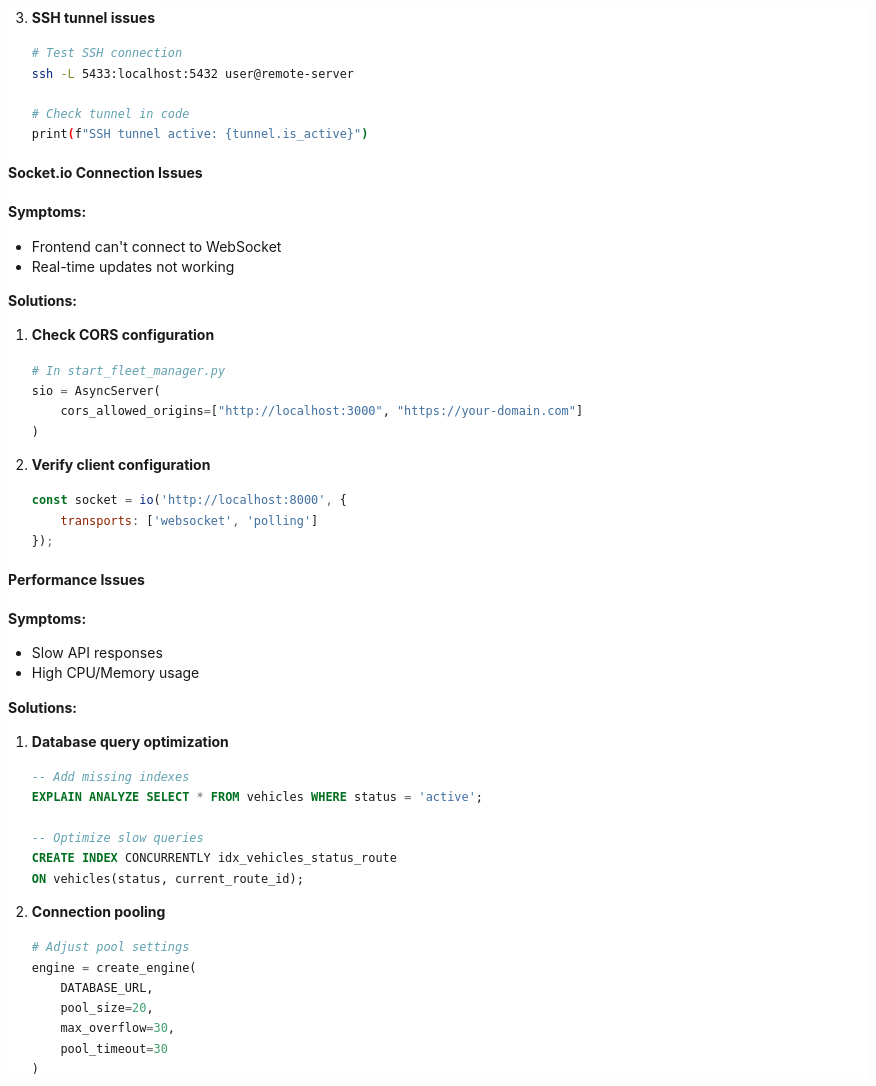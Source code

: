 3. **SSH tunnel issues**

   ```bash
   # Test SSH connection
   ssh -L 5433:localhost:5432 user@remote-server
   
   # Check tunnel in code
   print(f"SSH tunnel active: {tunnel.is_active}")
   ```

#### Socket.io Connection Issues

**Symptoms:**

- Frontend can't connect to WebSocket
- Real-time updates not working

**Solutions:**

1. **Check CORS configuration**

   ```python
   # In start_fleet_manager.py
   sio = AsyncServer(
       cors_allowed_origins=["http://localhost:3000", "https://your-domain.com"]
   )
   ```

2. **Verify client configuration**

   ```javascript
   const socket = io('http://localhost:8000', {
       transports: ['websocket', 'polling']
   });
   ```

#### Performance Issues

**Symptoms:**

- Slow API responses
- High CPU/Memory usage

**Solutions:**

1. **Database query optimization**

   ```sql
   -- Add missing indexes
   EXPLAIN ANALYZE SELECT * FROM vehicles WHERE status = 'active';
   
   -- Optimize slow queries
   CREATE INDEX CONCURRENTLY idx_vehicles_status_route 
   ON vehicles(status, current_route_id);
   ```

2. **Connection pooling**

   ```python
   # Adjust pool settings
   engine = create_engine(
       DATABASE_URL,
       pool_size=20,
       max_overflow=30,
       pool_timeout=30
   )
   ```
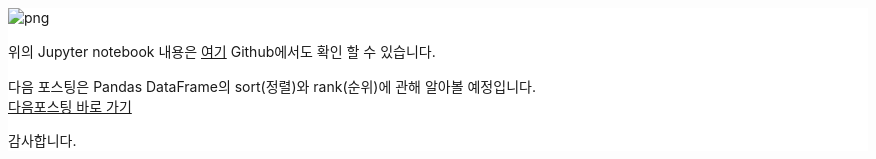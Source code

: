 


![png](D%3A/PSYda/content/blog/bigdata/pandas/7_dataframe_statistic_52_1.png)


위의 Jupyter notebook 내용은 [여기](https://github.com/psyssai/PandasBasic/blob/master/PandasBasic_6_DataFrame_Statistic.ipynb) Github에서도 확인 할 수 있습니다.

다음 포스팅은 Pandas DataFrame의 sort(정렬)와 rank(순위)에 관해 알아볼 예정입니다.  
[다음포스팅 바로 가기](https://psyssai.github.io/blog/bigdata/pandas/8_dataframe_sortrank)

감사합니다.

**Directions:** Without the pictures, reproduce every record exactly as it appears above.

**Result for this task:**
Source code

: 3. **SSH tunnel issues**

   ```bash
   # Test SSH connection
   ssh -L 5433:localhost:5432 user@remote-server
   
   # Check tunnel in code
   print(f"SSH tunnel active: {tunnel.is_active}")
   ```

#### Socket.io Connection Issues

**Symptoms:**

- Frontend can't connect to WebSocket
- Real-time updates not working

**Solutions:**

1. **Check CORS configuration**

   ```python
   # In start_fleet_manager.py
   sio = AsyncServer(
       cors_allowed_origins=["http://localhost:3000", "https://your-domain.com"]
   )
   ```

2. **Verify client configuration**

   ```javascript
   const socket = io('http://localhost:8000', {
       transports: ['websocket', 'polling']
   });
   ```

#### Performance Issues

**Symptoms:**

- Slow API responses
- High CPU/Memory usage

**Solutions:**

1. **Database query optimization**

   ```sql
   -- Add missing indexes
   EXPLAIN ANALYZE SELECT * FROM vehicles WHERE status = 'active';
   
   -- Optimize slow queries
   CREATE INDEX CONCURRENTLY idx_vehicles_status_route 
   ON vehicles(status, current_route_id);
   ```

2. **Connection pooling**

   ```python
   # Adjust pool settings
   engine = create_engine(
       DATABASE_URL,
       pool_size=20,
       max_overflow=30,
       pool_timeout=30
   )
   ```
Source code

: 


![png](D%3A/PSYda/content/blog/bigdata/pandas/7_dataframe_statistic_52_1.png)


위의 Jupyter notebook 내용은 [여기](https://github.com/psyssai/PandasBasic/blob/master/PandasBasic_6_DataFrame_Statistic.ipynb) Github에서도 확인 할 수 있습니다.

다음 포스팅은 Pandas DataFrame의 sort(정렬)와 rank(순위)에 관해 알아볼 예정입니다.  
[다음포스팅 바로 가기](https://psyssai.github.io/blog/bigdata/pandas/8_dataframe_sortrank)

감사합니다.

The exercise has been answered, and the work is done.